====== RECORD SET ======

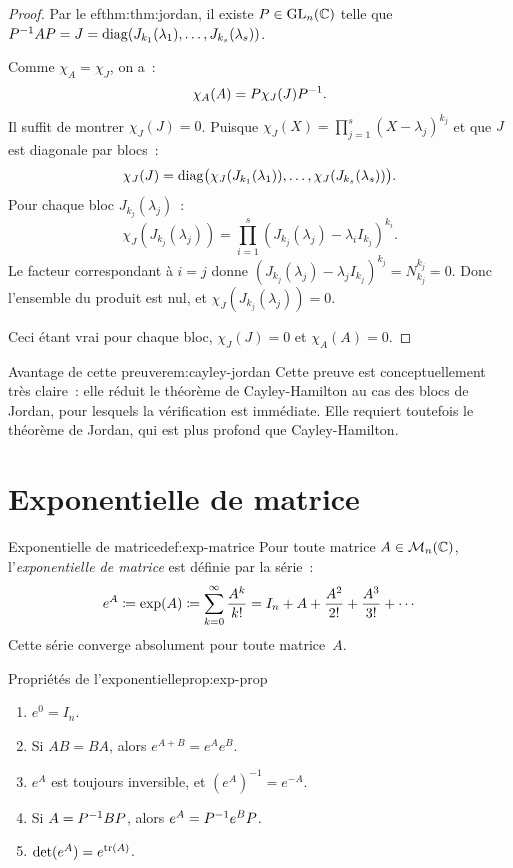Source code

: \begin{proof}
  Par le 
ef{thm:thm:jordan}, il existe $P\in\GL_n(\C)$ telle que
  $\inv{P}AP=J=\diag(J_{k_1}(\lambda_1),\ldots,J_{k_s}(\lambda_s))$.

  Comme $\chi_A=\chi_J$, on a~:
  \[
    \chi_A(A)=P\chi_J(J)\inv{P}.
  \]
  Il suffit de montrer $\chi_J(J)=0$. Puisque
  $\chi_J(X)=\prod_{j=1}^{s}(X-\lambda_j)^{k_j}$ et que $J$ est
  diagonale par blocs~:
  \[
    \chi_J(J)=\diag\bigl(\chi_J(J_{k_1}(\lambda_1)),\ldots,
    \chi_J(J_{k_s}(\lambda_s))\bigr).
  \]
  Pour chaque bloc $J_{k_j}(\lambda_j)$~:
  \[
    \chi_J(J_{k_j}(\lambda_j))
    =\prod_{i=1}^{s}(J_{k_j}(\lambda_j)-\lambda_i I_{k_j})^{k_i}.
  \]
  Le facteur correspondant à $i=j$ donne
  $(J_{k_j}(\lambda_j)-\lambda_j I_{k_j})^{k_j}=N_{k_j}^{k_j}=0$.
  Donc l'ensemble du produit est nul, et $\chi_J(J_{k_j}(\lambda_j))=0$.

  Ceci étant vrai pour chaque bloc, $\chi_J(J)=0$ et $\chi_A(A)=0$.
\end{proof}

\begin{remark}{Avantage de cette preuve}{rem:cayley-jordan}
  Cette preuve est conceptuellement très claire~: elle réduit le
  théorème de Cayley-Hamilton au cas des blocs de Jordan, pour lesquels
  la vérification est immédiate. Elle requiert toutefois le théorème de
  Jordan, qui est plus profond que Cayley-Hamilton.
\end{remark}


\section{Exponentielle de matrice}\label{sec:exp-matrice}

\begin{definition}{Exponentielle de matrice}{def:exp-matrice}
  Pour toute matrice $A\in\Mat_n(\C)$, l'\emph{exponentielle de matrice}%
   est définie par la série~:
  \[
    e^A\deff\exp(A)\deff\sum_{k=0}^{\infty}\frac{A^k}{k!}
    =I_n+A+\frac{A^2}{2!}+\frac{A^3}{3!}+\cdots
  \]
  Cette série converge absolument pour toute matrice~$A$.
\end{definition}

\begin{proposition}{Propriétés de l'exponentielle}{prop:exp-prop}
  \begin{enumerate}[label=(\roman*)]
    \item $e^{0}=I_n$.
    \item Si $AB=BA$, alors $e^{A+B}=e^Ae^B$.
    \item $e^A$ est toujours inversible, et $(e^A)^{-1}=e^{-A}$.
    \item Si $A=\inv{P}BP$, alors $e^A=\inv{P}e^BP$.
    \item $\det(e^A)=e^{\tr(A)}$.
  \end{enumerate}
\end{proposition}

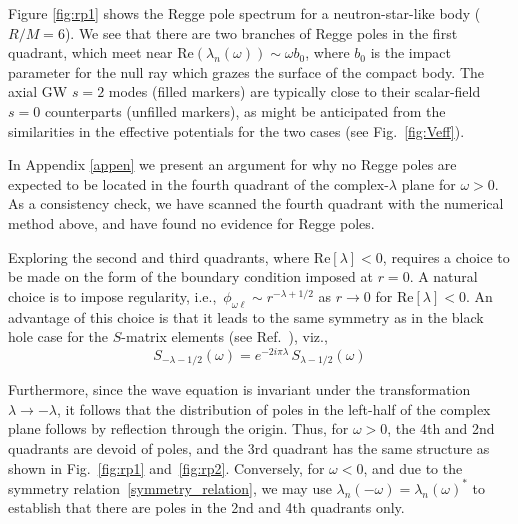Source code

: \documentclass[aps,prd,longbibliography,reprint,twocolumn,amsmath,amssymb,amsfonts,showpacs,footnote,superscriptaddress]{revtex4-1}%
\begin{document}
Figure \ref{fig:rp1} shows the Regge pole spectrum for a neutron-star-like body ($R/M = 6$). We see that there are two branches of Regge poles in the first quadrant, which meet near $\text{Re}( \lambda_n(\omega) ) \sim \omega b_0$, where $b_0$ is the impact parameter for the null ray which grazes the surface of the compact body. The axial GW $s=2$ modes (filled markers) are typically close to their scalar-field $s=0$ counterparts (unfilled markers), as might be anticipated from the similarities in the effective potentials for the two cases (see Fig.~\ref{fig:Veff}).

In Appendix \ref{appen} we present an argument for why no Regge poles are expected to be located in the fourth quadrant of the complex-$\lambda$ plane for $\omega>0$. As a consistency check, we have scanned the fourth quadrant with the numerical method above, and have found no evidence for Regge poles.

Exploring the second and third quadrants, where $\text{Re}[{\lambda}] < 0$, requires a choice to be made on the form of the boundary condition imposed at $r=0$. A natural choice is to impose regularity, i.e.,~$\phi_{\omega\ell} \sim r^{-\lambda+1/2}$ as $r \rightarrow 0$ for $\text{Re} [\lambda] < 0$. An advantage of this choice is that it leads to the same symmetry as in the black hole case for the $S$-matrix elements (see Ref.~\cite{Andersson:1994rk,Folacci:2019cmc}), viz.,
\begin{equation}\label{Matrix_S_CAM_symm}
S_{-\lambda -1/2}(\omega) =  e^{-2i \pi \lambda} \, S_{\lambda -1/2}(\omega)
\end{equation}

Furthermore, since the wave equation is invariant under the transformation $\lambda \rightarrow -\lambda$, it follows that the distribution of poles in the left-half of the complex plane follows by reflection through the origin. Thus, for $\omega > 0$, the 4th and 2nd quadrants are devoid of poles, and the 3rd quadrant has the same structure as shown in Fig.~\ref{fig:rp1} and~\ref{fig:rp2}.
Conversely, for $\omega < 0$, and due to the symmetry relation~\eqref{symmetry_relation}, we may use $\lambda_n(-\omega) = \lambda_n(\omega)^*$ to establish that there are poles in the 2nd and 4th quadrants only.
\end{document}

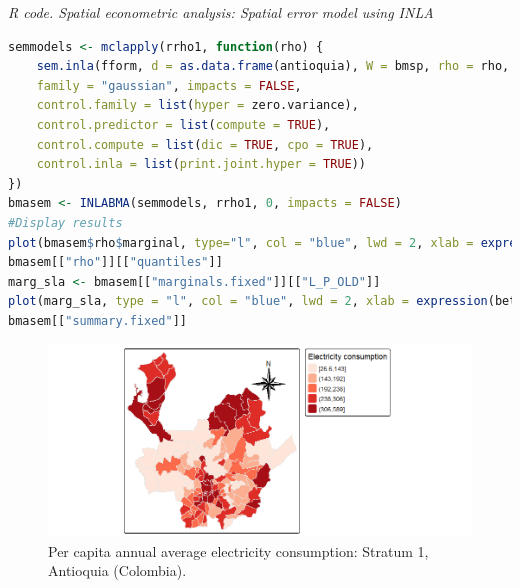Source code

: \begin{tcolorbox}[enhanced,width=4.67in,center upper,
	fontupper=\large\bfseries,drop shadow southwest,sharp corners]
	\textit{R code. Spatial econometric analysis: Spatial error model using INLA}
	\begin{VF}
		\begin{lstlisting}[language=R]
semmodels <- mclapply(rrho1, function(rho) {
	sem.inla(fform, d = as.data.frame(antioquia), W = bmsp, rho = rho,
	family = "gaussian", impacts = FALSE,
	control.family = list(hyper = zero.variance),
	control.predictor = list(compute = TRUE),
	control.compute = list(dic = TRUE, cpo = TRUE),
	control.inla = list(print.joint.hyper = TRUE))
})
bmasem <- INLABMA(semmodels, rrho1, 0, impacts = FALSE)
#Display results
plot(bmasem$rho$marginal, type="l", col = "blue", lwd = 2, xlab = expression(lambda), ylab = "Density", main = "Spatial error model: Posterior spatial coefficient")
bmasem[["rho"]][["quantiles"]]
marg_sla <- bmasem[["marginals.fixed"]][["L_P_OLD"]]
plot(marg_sla, type = "l", col = "blue", lwd = 2, xlab = expression(beta[x]), ylab = "Density", main = "Spatial error model: Posterior price elasticity")
bmasem[["summary.fixed"]]
\end{lstlisting}
	\end{VF}
\end{tcolorbox}

\begin{figure}[!h]
	\centering
	\includegraphics[width=340pt]{Chapters/chapter15/figures/AntMap.png}
	\caption[List of figure caption goes here]{Per capita annual average electricity consumption: Stratum 1, Antioquia (Colombia).}
	\label{FigINLAmap1}
\end{figure}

======

ASSIGNMENT:
Take each line above that holds the string "chaque" and copy it.

SOLUTION TO THIS PROBLEM:
  Pour chaque bloc $J_{k_j}(\lambda_j)$~:
  Ceci étant vrai pour chaque bloc, $\chi_J(J)=0$ et $\chi_A(A)=0$.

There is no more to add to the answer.